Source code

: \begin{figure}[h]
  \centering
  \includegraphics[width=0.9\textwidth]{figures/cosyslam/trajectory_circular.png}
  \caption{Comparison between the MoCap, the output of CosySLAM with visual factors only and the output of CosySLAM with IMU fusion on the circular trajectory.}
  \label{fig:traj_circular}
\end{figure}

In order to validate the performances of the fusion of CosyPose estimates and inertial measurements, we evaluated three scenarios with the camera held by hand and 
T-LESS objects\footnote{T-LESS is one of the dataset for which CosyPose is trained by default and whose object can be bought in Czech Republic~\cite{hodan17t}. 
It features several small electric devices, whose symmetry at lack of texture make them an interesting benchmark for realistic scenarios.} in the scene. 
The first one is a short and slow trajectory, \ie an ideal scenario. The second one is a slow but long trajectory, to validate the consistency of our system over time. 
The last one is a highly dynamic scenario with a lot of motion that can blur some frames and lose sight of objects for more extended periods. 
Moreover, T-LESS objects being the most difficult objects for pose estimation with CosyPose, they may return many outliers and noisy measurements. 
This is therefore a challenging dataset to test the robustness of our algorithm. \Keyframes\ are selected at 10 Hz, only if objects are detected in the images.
★ ★ ★ ★ ★ ★ ★
Copy exactly the line that contains "The last one" and all lines after it in the listing above, through the final line, and nothing else.

Problem solution
The last one is a highly dynamic scenario with a lot of motion that can blur some frames and lose sight of objects for more extended periods. 
Moreover, T-LESS objects being the most difficult objects for pose estimation with CosyPose, they may return many outliers and noisy measurements. 
This is therefore a challenging dataset to test the robustness of our algorithm. \Keyframes\ are selected at 10 Hz, only if objects are detected in the images.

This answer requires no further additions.